Investigation of Refractory Corrosion by Na2O–B2O3 Flux and Its Ability of Dissolving of Mn Oxides during a Melting Process for a Copper Alloy in the Atmosphere, Including Mn as Easily Oxidized Element

In order to clarify a guideline for designing of composition of a flux which can achieve both minimizing a refractory corrosion by the flux and maximizing of solubility of Mn oxides into the flux, corrosion tests for refractory was conducted in the air atmosphere. The basic composition of flux is Na2O–B2O3 and the refractory is Mullite (3Al2O3·2SiO2), assuming a process of melting of a copper alloy containing Mn as easily oxidized elements. Although the corrosion ratio of refractory became larger with increasing of mole fraction of Na2O in flux, the concentration of refractory’s constituents in the flux have different tendency predicted by the results of corrosion ratio. Through the corrosion test, the Na2O–B2O3 based flux has penetrated inside the refractory with Mn, and a part of that Mn has reacted with Al2O3 to form MnAl2O4. However, in the refractory/flux interface no clear formation of the compound layer could be confirmed due to the reaction between the refractory’s constituents and the flux.
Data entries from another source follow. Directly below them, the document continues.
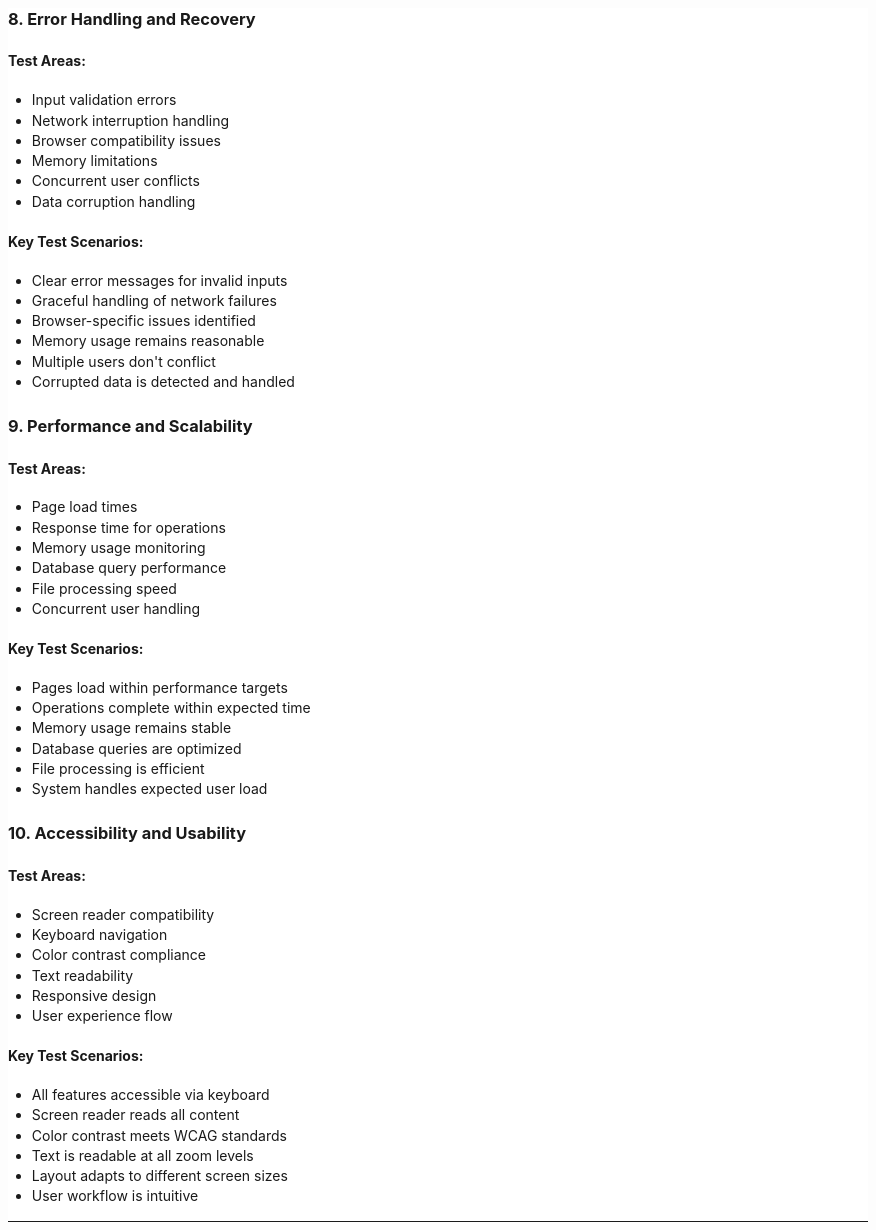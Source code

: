 ### 8. Error Handling and Recovery

#### Test Areas:
- Input validation errors
- Network interruption handling
- Browser compatibility issues
- Memory limitations
- Concurrent user conflicts
- Data corruption handling

#### Key Test Scenarios:
- Clear error messages for invalid inputs
- Graceful handling of network failures
- Browser-specific issues identified
- Memory usage remains reasonable
- Multiple users don't conflict
- Corrupted data is detected and handled

### 9. Performance and Scalability

#### Test Areas:
- Page load times
- Response time for operations
- Memory usage monitoring
- Database query performance
- File processing speed
- Concurrent user handling

#### Key Test Scenarios:
- Pages load within performance targets
- Operations complete within expected time
- Memory usage remains stable
- Database queries are optimized
- File processing is efficient
- System handles expected user load

### 10. Accessibility and Usability

#### Test Areas:
- Screen reader compatibility
- Keyboard navigation
- Color contrast compliance
- Text readability
- Responsive design
- User experience flow

#### Key Test Scenarios:
- All features accessible via keyboard
- Screen reader reads all content
- Color contrast meets WCAG standards
- Text is readable at all zoom levels
- Layout adapts to different screen sizes
- User workflow is intuitive

---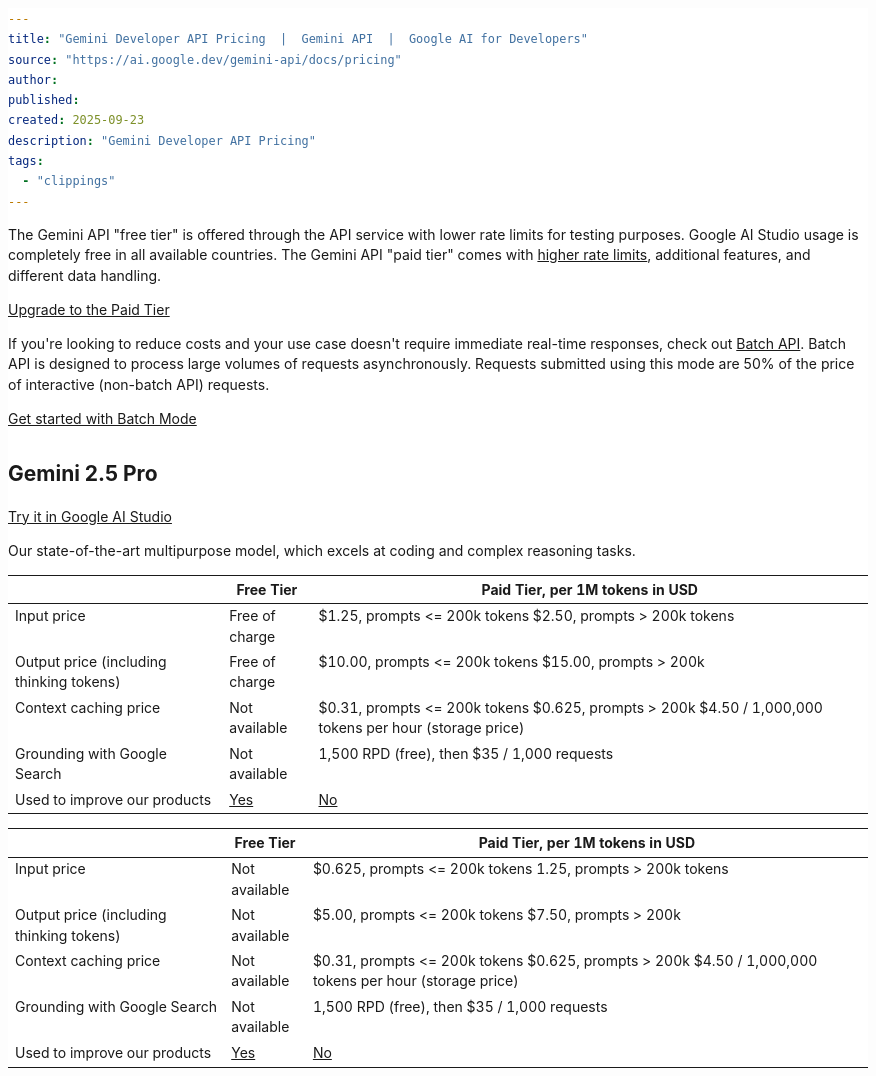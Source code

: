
 ```yaml
---
title: "Gemini Developer API Pricing  |  Gemini API  |  Google AI for Developers"
source: "https://ai.google.dev/gemini-api/docs/pricing"
author:
published:
created: 2025-09-23
description: "Gemini Developer API Pricing"
tags:
  - "clippings"
---
```

The Gemini API "free tier" is offered through the API service with lower rate limits for testing purposes. Google AI Studio usage is completely free in all available countries. The Gemini API "paid tier" comes with [higher rate limits](https://ai.google.dev/gemini-api/docs/rate-limits), additional features, and different data handling.

[Upgrade to the Paid Tier](https://aistudio.google.com/apikey)

If you're looking to reduce costs and your use case doesn't require immediate real-time responses, check out [Batch API](https://ai.google.dev/gemini-api/docs/batch-api). Batch API is designed to process large volumes of requests asynchronously. Requests submitted using this mode are 50% of the price of interactive (non-batch API) requests.

[Get started with Batch Mode](https://ai.google.dev/gemini-api/docs/batch-mode)

## Gemini 2.5 Pro

[Try it in Google AI Studio](https://aistudio.google.com/?model=gemini-2.5-pro)

Our state-of-the-art multipurpose model, which excels at coding and complex reasoning tasks.

  |  | Free Tier | Paid Tier, per 1M tokens in USD |
| --- | --- | --- |
| Input price | Free of charge | $1.25, prompts <= 200k tokens   $2.50, prompts > 200k tokens |
| Output price (including thinking tokens) | Free of charge | $10.00, prompts <= 200k tokens   $15.00, prompts > 200k |
| Context caching price | Not available | $0.31, prompts <= 200k tokens   $0.625, prompts > 200k   $4.50 / 1,000,000 tokens per hour (storage price) |
| Grounding with Google Search | Not available | 1,500 RPD (free), then $35 / 1,000 requests |
| Used to improve our products | [Yes](https://ai.google.dev/gemini-api/terms) | [No](https://ai.google.dev/gemini-api/terms) |

|  | Free Tier | Paid Tier, per 1M tokens in USD |
| --- | --- | --- |
| Input price | Not available | $0.625, prompts <= 200k tokens   1.25, prompts > 200k tokens |
| Output price (including thinking tokens) | Not available | $5.00, prompts <= 200k tokens   $7.50, prompts > 200k |
| Context caching price | Not available | $0.31, prompts <= 200k tokens   $0.625, prompts > 200k   $4.50 / 1,000,000 tokens per hour (storage price) |
| Grounding with Google Search | Not available | 1,500 RPD (free), then $35 / 1,000 requests |
| Used to improve our products | [Yes](https://ai.google.dev/gemini-api/terms) | [No](https://ai.google.dev/gemini-api/terms) |
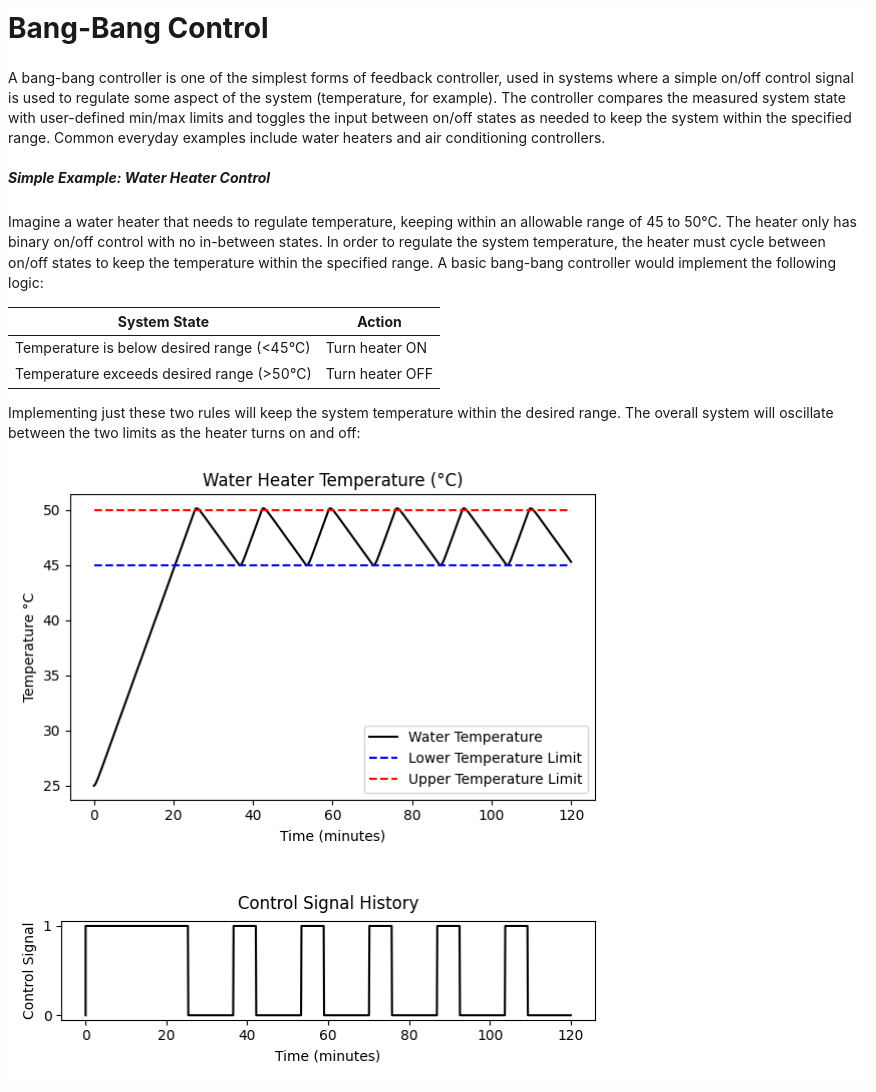 # Bang-Bang Control

A bang-bang controller is one of the simplest forms of feedback controller, used in systems where a simple on/off control signal is used to regulate some aspect of the system (temperature, for example). The controller compares the measured system state with user-defined min/max limits and toggles the input between on/off states as needed to keep the system within the specified range. Common everyday examples include water heaters and air conditioning controllers. 

##### Simple Example: Water Heater Control
Imagine a water heater that needs to regulate temperature, keeping within an allowable range of 45 to 50°C. The heater only has binary on/off control with no in-between states. In order to regulate the system temperature, the heater must cycle between on/off states to keep the temperature within the specified range. A basic bang-bang controller would implement the following logic:

| System State | Action |
| -------------- | ------------- |
| Temperature is below desired range (<45°C) | Turn heater ON |
| Temperature exceeds desired range (>50°C) | Turn heater OFF |

Implementing just these two rules will keep the system temperature within the desired range. The overall system will oscillate between the two limits as the heater turns on and off: 
<p>
    <img  class="center" src="res/bang_bang_temp_history.png" style="width:70%" />
</p>
<p>
    <img  class="center" src="res/bang_bang_control_history.png" style="width:70%" />
</p>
In addition, the relationship between the corrosion ratio and the equilibrium solubility of 3Al2O3·2SiO2 for Na2O–B2O3 flux calculated by thermodynamic database was investigated. The result shows that there are not clear relationships between them. The cause of this can be explained by the affection of corrosion inside the refractory by the penetration of the flux through the pores in the refractory. Furthermore, it was shown that the amount of Mn oxide dissolved in the flux was strongly affected by the viscosity of the flux by calculation.